Lemon Bundt Cake with Mascarpone Frosting
Makes 1 8-inch Bundt Cake
2 sticks (1/2 lb, 225 grams) + for greasing unsalted butter at room temperature
2 cups sugar
4 eggs at room temperature
3 cups all purpose flour + 2 tablespoons for dusting
1/2 teaspoon baking powder
1/2 teaspoon baking soda
1 teaspoon salt
1 cup buttermilk at room temperature
1 cup lemon juice (fresh)
1 1/2 tablespoons vanilla essence
1/2 cup grated lemon zest (3 to 4 large lemons)
For the Frosting:
8 oz (230 grams) Mascarpone cheese at room temperature
1 stick unsalted butter at room temperature
3/4 cup confectioners’ sugar
1/8 teaspoon salt
1/2 tablespoon vanilla essence
2 cups heavy whipping cream
Preheat the oven to 350 degrees Fahrenheit. Use the extra butter for greasing the Bundt cake pan. Shake the 2 tablespoons of flour all over the pan, moving around to coat evenly. Pour out any excess. Set the pan aside
In a large bowl, sift together all the dry ingredients and set aside. In another bowl, pour in the buttermilk, lemon juice and vanilla essence. Set both bowls aside
In a large mixing bowl, use an electric mixer to cream the butter and sugar until light and fluffy. This should take just a few minutes. Keeping the mixer on medium speed, add the eggs one at a time.

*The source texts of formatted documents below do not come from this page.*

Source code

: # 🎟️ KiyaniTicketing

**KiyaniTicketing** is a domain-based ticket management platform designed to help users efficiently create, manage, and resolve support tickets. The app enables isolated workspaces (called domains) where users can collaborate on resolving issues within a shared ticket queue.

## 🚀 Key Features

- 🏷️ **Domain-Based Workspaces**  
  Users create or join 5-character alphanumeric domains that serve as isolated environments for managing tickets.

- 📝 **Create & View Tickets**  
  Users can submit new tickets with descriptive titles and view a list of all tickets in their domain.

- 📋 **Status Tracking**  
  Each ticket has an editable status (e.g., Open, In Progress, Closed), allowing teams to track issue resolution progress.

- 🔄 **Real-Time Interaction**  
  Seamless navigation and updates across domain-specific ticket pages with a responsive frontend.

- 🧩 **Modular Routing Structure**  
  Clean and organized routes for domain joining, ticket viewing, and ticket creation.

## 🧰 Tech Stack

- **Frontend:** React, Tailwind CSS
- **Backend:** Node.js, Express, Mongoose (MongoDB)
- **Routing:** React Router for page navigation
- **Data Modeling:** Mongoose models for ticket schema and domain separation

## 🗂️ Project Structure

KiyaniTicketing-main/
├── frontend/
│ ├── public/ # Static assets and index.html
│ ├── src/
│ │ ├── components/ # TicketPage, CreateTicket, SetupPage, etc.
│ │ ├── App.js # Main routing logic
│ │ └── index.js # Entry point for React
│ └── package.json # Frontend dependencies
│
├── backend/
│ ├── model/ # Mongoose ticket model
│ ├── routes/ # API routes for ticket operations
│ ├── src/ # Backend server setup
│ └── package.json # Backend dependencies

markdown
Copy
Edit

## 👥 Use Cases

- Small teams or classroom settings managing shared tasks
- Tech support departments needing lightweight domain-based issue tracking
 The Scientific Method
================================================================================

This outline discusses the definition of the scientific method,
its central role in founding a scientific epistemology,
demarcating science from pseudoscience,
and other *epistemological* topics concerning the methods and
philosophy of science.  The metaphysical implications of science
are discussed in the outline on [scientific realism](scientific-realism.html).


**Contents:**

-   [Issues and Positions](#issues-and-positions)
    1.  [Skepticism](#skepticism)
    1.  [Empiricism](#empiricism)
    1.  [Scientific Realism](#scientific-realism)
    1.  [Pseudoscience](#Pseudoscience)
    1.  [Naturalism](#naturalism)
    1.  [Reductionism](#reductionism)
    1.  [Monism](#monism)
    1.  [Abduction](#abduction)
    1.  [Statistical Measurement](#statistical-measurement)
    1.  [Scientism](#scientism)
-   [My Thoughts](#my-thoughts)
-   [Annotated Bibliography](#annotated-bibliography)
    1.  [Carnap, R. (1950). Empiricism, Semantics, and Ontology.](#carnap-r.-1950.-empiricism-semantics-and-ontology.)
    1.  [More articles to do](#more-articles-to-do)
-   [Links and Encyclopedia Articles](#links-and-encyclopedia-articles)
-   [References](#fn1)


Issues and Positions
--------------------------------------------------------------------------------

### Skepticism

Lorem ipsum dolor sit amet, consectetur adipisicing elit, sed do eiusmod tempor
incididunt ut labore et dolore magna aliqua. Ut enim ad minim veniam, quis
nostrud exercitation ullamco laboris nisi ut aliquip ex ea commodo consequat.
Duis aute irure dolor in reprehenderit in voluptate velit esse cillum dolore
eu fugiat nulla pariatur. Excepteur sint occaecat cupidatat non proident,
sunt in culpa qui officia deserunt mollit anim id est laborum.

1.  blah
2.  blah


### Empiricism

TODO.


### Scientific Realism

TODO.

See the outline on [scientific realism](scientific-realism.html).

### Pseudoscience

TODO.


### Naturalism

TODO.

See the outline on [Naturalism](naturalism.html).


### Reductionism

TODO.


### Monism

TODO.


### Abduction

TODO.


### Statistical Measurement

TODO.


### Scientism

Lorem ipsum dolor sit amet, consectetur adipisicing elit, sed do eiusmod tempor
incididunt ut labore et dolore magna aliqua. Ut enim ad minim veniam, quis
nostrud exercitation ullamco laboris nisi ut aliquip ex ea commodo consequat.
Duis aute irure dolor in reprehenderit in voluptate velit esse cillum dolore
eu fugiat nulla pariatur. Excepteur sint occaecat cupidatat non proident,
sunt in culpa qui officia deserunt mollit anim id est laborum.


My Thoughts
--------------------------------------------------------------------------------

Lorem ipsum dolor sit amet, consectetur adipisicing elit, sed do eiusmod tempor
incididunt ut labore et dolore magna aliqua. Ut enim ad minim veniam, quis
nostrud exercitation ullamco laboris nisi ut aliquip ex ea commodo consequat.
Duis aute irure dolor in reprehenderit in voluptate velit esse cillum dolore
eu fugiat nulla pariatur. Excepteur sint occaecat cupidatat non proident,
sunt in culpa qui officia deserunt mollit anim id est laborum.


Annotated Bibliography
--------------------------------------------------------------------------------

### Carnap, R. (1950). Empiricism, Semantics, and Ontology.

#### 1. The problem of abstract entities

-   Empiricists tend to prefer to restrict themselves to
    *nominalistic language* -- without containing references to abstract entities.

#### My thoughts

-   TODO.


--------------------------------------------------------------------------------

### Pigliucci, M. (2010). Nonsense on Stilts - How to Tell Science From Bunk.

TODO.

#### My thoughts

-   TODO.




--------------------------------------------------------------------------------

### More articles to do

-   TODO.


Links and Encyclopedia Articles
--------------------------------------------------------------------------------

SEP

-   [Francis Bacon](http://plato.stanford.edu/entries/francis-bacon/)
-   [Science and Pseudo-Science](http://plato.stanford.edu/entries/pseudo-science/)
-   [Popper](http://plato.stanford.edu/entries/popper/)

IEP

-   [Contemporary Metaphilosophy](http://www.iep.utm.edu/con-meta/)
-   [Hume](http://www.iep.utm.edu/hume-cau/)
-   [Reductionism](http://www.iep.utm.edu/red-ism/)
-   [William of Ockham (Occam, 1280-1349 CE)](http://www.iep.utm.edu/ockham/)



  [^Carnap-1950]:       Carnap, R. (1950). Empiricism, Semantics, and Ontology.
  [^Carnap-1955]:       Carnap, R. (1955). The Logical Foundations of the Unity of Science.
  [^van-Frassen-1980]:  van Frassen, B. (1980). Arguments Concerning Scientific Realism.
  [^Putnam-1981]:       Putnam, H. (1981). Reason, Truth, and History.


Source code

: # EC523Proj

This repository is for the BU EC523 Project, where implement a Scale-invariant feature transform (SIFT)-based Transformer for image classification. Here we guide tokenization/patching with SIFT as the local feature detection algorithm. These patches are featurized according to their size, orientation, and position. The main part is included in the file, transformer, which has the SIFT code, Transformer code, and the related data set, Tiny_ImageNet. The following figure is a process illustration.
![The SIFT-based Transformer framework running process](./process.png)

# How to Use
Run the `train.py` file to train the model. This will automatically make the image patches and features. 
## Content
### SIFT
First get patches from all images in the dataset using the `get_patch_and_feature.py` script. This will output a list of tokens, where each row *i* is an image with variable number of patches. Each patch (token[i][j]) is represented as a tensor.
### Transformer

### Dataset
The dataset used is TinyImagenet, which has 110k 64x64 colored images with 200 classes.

Begin adding in the dry ingredients and the buttermilk mixture, alternating in batches, starting with the dry ingredients. Finally, toss in the grated lemon zest and continue mixing until just combined
Pour the batter into the Bundt cake pan and bake for approximately 45 to 55 minutes, until the top is golden brown and there is no more jiggling towards the center of the cake when you gently tap the pan. Remove the cake from the oven and set aside to cool.
Make sure your mixing bowl and whisk are clean before re-using to make the Mascarpone frosting.
In the mixing bowl, whisk together the Mascarpone, butter, confectioners’ sugar and salt until light and shiny, approximately 3 to 5 minutes. Maintaining medium speed, add the vanilla essence. Finally, slowly pour the heavy whipping cream into the Mascarpone butter mixture, pausing for about 15 seconds or so every 1/2 cup interval. Continue whisking until the frosting shows firm peaks, just another 2 minutes or so.
When the cake has thoroughly cooled, you can either frost the entire Bundt cake or cut into slices and frost individually.